The property sits in a Suburban neighborhood of the Dayton-Kettering metro with a B neighborhood rating. Local data indicates neighborhood occupancy near full and in the top quartile among 228 metro neighborhoods, which suggests steady leasing conditions for nearby assets. Amenities are limited within the immediate area (amenity strength is below national averages), but park access is comparatively strong, offering a balanced suburban living profile for renters.
Schools stand out as a relative strength for the neighborhood, with the average school rating near the top of the metro (ranked 1st among 228 neighborhoods) and performing in the top tier nationally. This can help support family-oriented renter demand and longer tenures, even if retail and dining density is lower than urban cores.
Within a 3-mile radius, demographics show modest population growth in recent years and an increase in total households, pointing to a gradually expanding renter base. Projections indicate additional household growth and rising incomes over the next five years, which can support occupancy stability and rent levels as more renters enter the market.
Home values in the neighborhood are lower than many national peers, creating a more accessible ownership landscape relative to high-cost markets. For multifamily investors, this means pricing power may be more closely tied to property quality and operations, though the neighborhood’s strong occupancy backdrop and improving incomes help underpin demand. Renter-occupied housing accounts for roughly one-third of units within a 3-mile radius, indicating a meaningful tenant pool without overconcentration.
The asset’s 2008 construction is newer than the neighborhood’s older average vintage (late 1970s), which can be competitively advantageous versus older stock. Investors should still plan for targeted system updates or modernization to align with current renter expectations and support retention.

Neighborhood safety benchmarks trail national averages, and the area ranks below the metro median (170th of 228 neighborhoods), indicating higher crime exposure than many Dayton-Kettering peers. Nationally, the neighborhood sits in a lower safety percentile, so underwriting should account for enhanced property management, lighting, and access controls to support resident comfort and retention.
Investors should evaluate recent trendlines and block-by-block variability carefully; while metro and national comparisons provide directional context, conditions can differ within small areas. Use local data, property-level incident history, and professional security assessments to calibrate operating assumptions.

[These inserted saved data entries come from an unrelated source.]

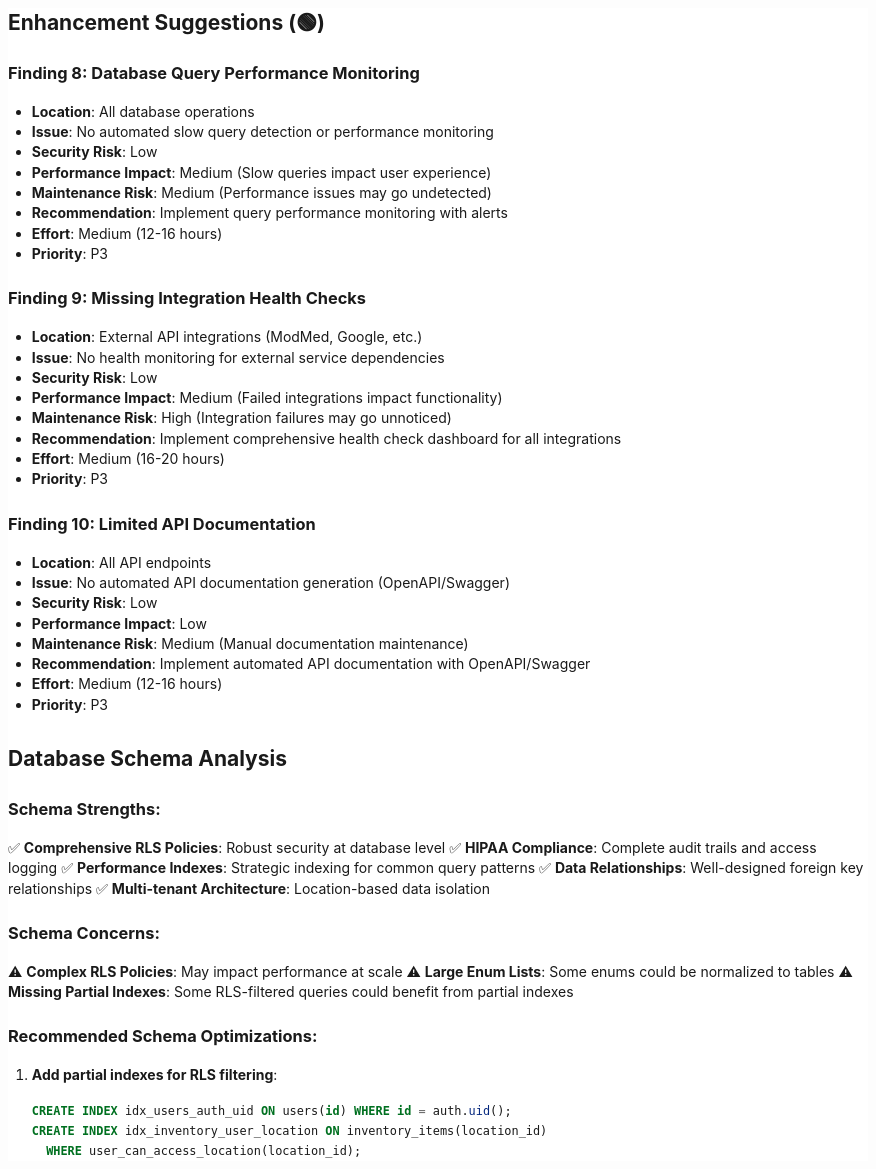 ## Enhancement Suggestions (🟢)

### Finding 8: Database Query Performance Monitoring
- **Location**: All database operations
- **Issue**: No automated slow query detection or performance monitoring
- **Security Risk**: Low
- **Performance Impact**: Medium (Slow queries impact user experience)
- **Maintenance Risk**: Medium (Performance issues may go undetected)
- **Recommendation**: Implement query performance monitoring with alerts
- **Effort**: Medium (12-16 hours)
- **Priority**: P3

### Finding 9: Missing Integration Health Checks
- **Location**: External API integrations (ModMed, Google, etc.)
- **Issue**: No health monitoring for external service dependencies
- **Security Risk**: Low
- **Performance Impact**: Medium (Failed integrations impact functionality)
- **Maintenance Risk**: High (Integration failures may go unnoticed)
- **Recommendation**: Implement comprehensive health check dashboard for all integrations
- **Effort**: Medium (16-20 hours)
- **Priority**: P3

### Finding 10: Limited API Documentation
- **Location**: All API endpoints
- **Issue**: No automated API documentation generation (OpenAPI/Swagger)
- **Security Risk**: Low
- **Performance Impact**: Low
- **Maintenance Risk**: Medium (Manual documentation maintenance)
- **Recommendation**: Implement automated API documentation with OpenAPI/Swagger
- **Effort**: Medium (12-16 hours)
- **Priority**: P3

## Database Schema Analysis

### **Schema Strengths:**
✅ **Comprehensive RLS Policies**: Robust security at database level
✅ **HIPAA Compliance**: Complete audit trails and access logging
✅ **Performance Indexes**: Strategic indexing for common query patterns
✅ **Data Relationships**: Well-designed foreign key relationships
✅ **Multi-tenant Architecture**: Location-based data isolation

### **Schema Concerns:**
⚠️ **Complex RLS Policies**: May impact performance at scale
⚠️ **Large Enum Lists**: Some enums could be normalized to tables
⚠️ **Missing Partial Indexes**: Some RLS-filtered queries could benefit from partial indexes

### **Recommended Schema Optimizations:**
1. **Add partial indexes for RLS filtering**:
   ```sql
   CREATE INDEX idx_users_auth_uid ON users(id) WHERE id = auth.uid();
   CREATE INDEX idx_inventory_user_location ON inventory_items(location_id) 
     WHERE user_can_access_location(location_id);
   ```
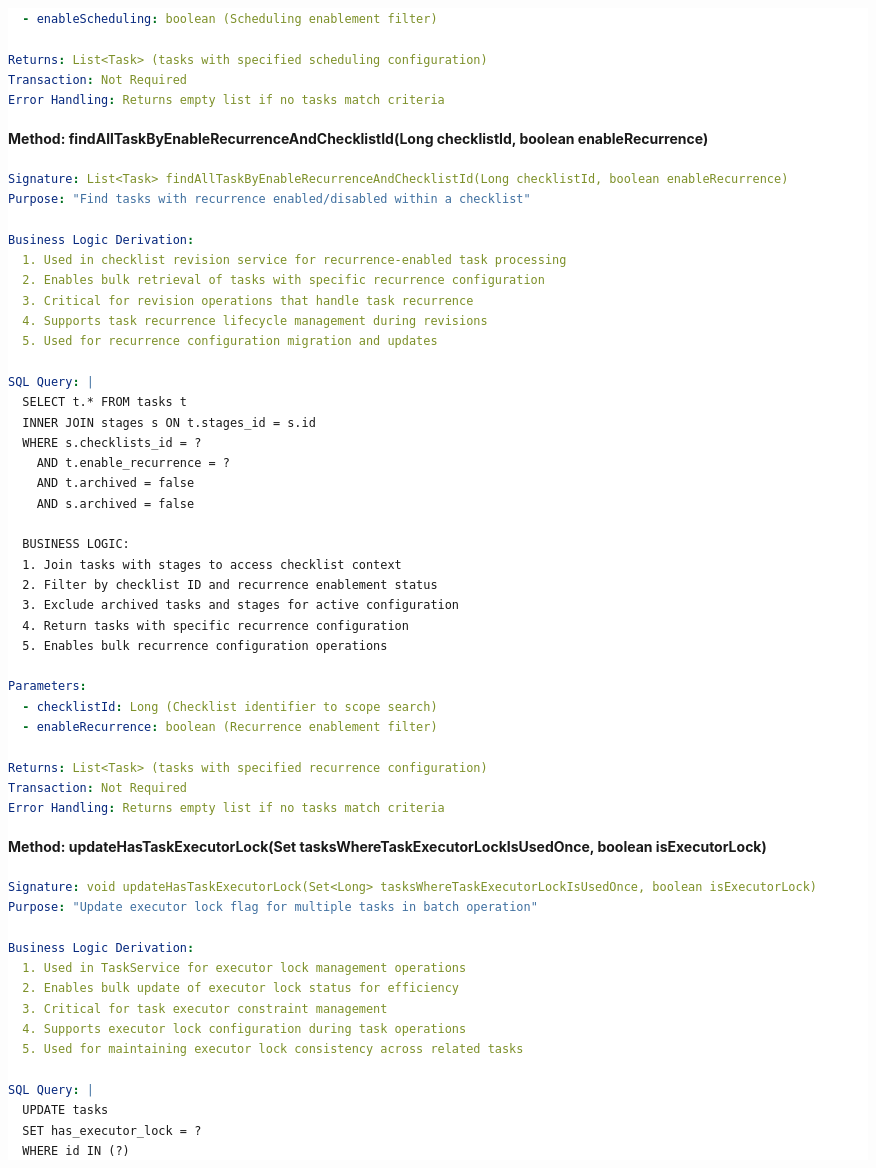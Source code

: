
```yaml
  - enableScheduling: boolean (Scheduling enablement filter)

Returns: List<Task> (tasks with specified scheduling configuration)
Transaction: Not Required
Error Handling: Returns empty list if no tasks match criteria
```

#### Method: findAllTaskByEnableRecurrenceAndChecklistId(Long checklistId, boolean enableRecurrence)
```yaml
Signature: List<Task> findAllTaskByEnableRecurrenceAndChecklistId(Long checklistId, boolean enableRecurrence)
Purpose: "Find tasks with recurrence enabled/disabled within a checklist"

Business Logic Derivation:
  1. Used in checklist revision service for recurrence-enabled task processing
  2. Enables bulk retrieval of tasks with specific recurrence configuration
  3. Critical for revision operations that handle task recurrence
  4. Supports task recurrence lifecycle management during revisions
  5. Used for recurrence configuration migration and updates

SQL Query: |
  SELECT t.* FROM tasks t 
  INNER JOIN stages s ON t.stages_id = s.id 
  WHERE s.checklists_id = ? 
    AND t.enable_recurrence = ? 
    AND t.archived = false 
    AND s.archived = false

  BUSINESS LOGIC:
  1. Join tasks with stages to access checklist context
  2. Filter by checklist ID and recurrence enablement status
  3. Exclude archived tasks and stages for active configuration
  4. Return tasks with specific recurrence configuration
  5. Enables bulk recurrence configuration operations

Parameters:
  - checklistId: Long (Checklist identifier to scope search)
  - enableRecurrence: boolean (Recurrence enablement filter)

Returns: List<Task> (tasks with specified recurrence configuration)
Transaction: Not Required
Error Handling: Returns empty list if no tasks match criteria
```

#### Method: updateHasTaskExecutorLock(Set<Long> tasksWhereTaskExecutorLockIsUsedOnce, boolean isExecutorLock)
```yaml
Signature: void updateHasTaskExecutorLock(Set<Long> tasksWhereTaskExecutorLockIsUsedOnce, boolean isExecutorLock)
Purpose: "Update executor lock flag for multiple tasks in batch operation"

Business Logic Derivation:
  1. Used in TaskService for executor lock management operations
  2. Enables bulk update of executor lock status for efficiency
  3. Critical for task executor constraint management
  4. Supports executor lock configuration during task operations
  5. Used for maintaining executor lock consistency across related tasks

SQL Query: |
  UPDATE tasks 
  SET has_executor_lock = ? 
  WHERE id IN (?)

```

Regional employment access is diversified across logistics, insurance, healthcare, energy, and consumer goods, which supports a broad renter base and commute convenience for residents. Key employers within typical commuting distance include Waste Management, Anthem, AK Steel, Humana, and Duke Energy.
- Waste Management — environmental services (21.4 miles)
- Anthem Inc Mason Campus II — insurance (29.2 miles)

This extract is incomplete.